What to do:
Tally the lines containing "html" in this data. Respond with the tally alone.

Information supplied:
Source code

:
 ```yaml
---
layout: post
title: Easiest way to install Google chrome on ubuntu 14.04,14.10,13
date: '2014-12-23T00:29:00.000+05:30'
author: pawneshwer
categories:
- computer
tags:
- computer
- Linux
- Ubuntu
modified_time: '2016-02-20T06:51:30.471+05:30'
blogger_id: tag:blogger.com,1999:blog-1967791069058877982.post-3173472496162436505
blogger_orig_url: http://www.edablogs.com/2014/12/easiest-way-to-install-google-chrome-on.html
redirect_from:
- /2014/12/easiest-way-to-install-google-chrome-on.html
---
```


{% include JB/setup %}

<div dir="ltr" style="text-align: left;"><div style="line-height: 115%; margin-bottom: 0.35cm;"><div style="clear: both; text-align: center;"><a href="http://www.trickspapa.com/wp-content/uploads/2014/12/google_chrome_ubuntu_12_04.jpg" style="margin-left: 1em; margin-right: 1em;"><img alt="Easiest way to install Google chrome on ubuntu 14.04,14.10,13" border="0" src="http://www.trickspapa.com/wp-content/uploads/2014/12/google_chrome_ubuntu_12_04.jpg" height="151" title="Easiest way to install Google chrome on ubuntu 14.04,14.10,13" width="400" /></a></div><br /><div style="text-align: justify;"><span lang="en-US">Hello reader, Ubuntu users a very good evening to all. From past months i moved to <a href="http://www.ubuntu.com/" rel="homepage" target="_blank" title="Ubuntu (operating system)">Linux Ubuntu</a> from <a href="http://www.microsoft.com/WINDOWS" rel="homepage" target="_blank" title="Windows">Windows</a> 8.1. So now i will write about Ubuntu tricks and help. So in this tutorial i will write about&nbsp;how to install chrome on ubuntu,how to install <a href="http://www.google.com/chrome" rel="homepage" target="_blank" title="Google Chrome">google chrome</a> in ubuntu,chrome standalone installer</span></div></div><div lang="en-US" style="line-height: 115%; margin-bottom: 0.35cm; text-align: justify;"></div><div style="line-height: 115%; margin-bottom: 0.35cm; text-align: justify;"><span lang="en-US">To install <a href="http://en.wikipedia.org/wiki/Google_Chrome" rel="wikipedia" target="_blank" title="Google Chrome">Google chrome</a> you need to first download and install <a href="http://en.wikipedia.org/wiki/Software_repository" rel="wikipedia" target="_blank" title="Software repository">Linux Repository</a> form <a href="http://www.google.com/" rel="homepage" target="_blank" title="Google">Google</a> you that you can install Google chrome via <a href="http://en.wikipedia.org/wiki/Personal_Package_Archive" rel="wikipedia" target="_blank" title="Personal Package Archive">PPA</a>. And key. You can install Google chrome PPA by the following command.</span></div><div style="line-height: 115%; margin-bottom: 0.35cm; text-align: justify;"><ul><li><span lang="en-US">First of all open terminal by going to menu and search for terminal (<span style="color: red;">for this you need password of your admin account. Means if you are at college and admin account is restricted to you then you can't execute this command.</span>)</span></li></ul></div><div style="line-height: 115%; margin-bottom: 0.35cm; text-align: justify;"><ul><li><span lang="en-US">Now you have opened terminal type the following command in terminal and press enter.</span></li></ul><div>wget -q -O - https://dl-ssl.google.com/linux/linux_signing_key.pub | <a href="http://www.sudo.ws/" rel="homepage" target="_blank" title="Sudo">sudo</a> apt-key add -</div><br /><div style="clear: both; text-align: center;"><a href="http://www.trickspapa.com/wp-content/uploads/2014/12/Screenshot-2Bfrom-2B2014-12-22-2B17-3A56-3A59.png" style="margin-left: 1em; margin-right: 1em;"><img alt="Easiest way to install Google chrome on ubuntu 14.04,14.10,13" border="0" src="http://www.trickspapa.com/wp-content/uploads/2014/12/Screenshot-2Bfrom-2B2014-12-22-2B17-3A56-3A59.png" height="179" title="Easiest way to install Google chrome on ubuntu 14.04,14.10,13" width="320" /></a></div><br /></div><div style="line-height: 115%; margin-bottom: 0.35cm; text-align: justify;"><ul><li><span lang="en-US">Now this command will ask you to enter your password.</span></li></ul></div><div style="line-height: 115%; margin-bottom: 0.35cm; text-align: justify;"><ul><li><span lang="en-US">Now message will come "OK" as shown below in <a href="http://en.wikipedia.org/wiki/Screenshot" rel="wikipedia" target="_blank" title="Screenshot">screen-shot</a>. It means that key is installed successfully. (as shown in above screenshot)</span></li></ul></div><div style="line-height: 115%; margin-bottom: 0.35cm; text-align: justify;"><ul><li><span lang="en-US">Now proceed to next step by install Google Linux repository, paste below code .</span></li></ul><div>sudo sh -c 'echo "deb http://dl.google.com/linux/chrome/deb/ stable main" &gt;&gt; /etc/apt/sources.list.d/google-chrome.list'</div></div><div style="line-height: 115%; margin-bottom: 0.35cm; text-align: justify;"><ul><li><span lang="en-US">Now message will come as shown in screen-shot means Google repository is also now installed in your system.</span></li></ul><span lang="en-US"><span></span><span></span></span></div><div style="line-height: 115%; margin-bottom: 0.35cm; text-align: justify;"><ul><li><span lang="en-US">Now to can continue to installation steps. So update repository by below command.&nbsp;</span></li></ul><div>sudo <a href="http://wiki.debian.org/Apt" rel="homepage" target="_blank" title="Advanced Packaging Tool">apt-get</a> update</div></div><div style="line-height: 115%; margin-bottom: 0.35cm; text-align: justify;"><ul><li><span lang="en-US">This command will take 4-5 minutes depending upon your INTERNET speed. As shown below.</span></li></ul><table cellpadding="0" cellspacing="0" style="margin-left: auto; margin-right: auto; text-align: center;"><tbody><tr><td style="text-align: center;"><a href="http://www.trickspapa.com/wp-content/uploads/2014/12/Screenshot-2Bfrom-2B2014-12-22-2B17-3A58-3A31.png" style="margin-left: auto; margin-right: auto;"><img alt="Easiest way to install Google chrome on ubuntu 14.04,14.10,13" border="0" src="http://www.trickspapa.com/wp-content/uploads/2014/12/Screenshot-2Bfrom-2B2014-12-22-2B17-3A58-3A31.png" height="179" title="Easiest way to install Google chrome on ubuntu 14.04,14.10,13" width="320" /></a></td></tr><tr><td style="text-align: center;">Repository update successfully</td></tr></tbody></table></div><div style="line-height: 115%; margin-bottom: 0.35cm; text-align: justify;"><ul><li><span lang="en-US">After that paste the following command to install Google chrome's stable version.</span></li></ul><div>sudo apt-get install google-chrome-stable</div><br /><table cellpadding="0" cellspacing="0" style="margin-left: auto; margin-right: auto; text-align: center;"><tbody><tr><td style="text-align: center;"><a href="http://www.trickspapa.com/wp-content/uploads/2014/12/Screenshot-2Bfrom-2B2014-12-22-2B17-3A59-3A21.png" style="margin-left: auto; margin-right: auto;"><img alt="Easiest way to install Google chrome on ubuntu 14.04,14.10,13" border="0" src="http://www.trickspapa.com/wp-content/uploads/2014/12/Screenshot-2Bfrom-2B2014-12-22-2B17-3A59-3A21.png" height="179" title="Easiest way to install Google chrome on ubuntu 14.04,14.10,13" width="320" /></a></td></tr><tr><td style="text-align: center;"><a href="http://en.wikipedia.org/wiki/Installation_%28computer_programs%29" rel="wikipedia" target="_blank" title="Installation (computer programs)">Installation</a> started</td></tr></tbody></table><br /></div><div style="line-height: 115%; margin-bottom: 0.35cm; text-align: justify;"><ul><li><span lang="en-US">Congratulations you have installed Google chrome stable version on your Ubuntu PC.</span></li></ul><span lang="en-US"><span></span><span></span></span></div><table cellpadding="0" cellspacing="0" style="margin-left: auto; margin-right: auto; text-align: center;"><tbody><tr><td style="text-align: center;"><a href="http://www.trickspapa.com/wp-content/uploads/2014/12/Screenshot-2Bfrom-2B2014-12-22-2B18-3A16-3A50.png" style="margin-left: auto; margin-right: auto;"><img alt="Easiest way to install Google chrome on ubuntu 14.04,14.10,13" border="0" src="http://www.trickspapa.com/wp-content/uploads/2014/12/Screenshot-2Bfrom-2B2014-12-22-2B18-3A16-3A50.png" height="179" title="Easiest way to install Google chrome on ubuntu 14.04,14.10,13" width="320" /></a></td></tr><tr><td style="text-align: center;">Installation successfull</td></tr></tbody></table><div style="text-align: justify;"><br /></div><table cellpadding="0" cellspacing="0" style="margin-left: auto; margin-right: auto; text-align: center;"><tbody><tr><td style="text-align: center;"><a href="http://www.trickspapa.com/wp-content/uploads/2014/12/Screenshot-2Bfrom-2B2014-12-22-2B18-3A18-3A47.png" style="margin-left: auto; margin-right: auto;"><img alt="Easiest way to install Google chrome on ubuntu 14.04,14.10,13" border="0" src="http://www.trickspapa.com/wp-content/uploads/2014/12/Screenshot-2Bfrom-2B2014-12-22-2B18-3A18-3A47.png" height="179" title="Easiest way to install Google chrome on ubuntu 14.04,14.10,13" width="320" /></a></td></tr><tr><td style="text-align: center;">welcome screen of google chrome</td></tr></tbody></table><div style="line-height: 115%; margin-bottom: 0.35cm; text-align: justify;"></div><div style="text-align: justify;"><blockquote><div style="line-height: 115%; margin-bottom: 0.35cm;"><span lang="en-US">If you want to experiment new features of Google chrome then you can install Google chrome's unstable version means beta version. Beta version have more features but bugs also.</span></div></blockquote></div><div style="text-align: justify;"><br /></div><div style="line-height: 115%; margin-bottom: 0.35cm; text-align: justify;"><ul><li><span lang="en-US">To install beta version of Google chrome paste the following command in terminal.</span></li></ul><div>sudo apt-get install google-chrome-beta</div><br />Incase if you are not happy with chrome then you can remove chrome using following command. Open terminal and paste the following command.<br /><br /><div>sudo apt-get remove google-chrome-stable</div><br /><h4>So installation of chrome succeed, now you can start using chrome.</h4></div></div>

Task response:
2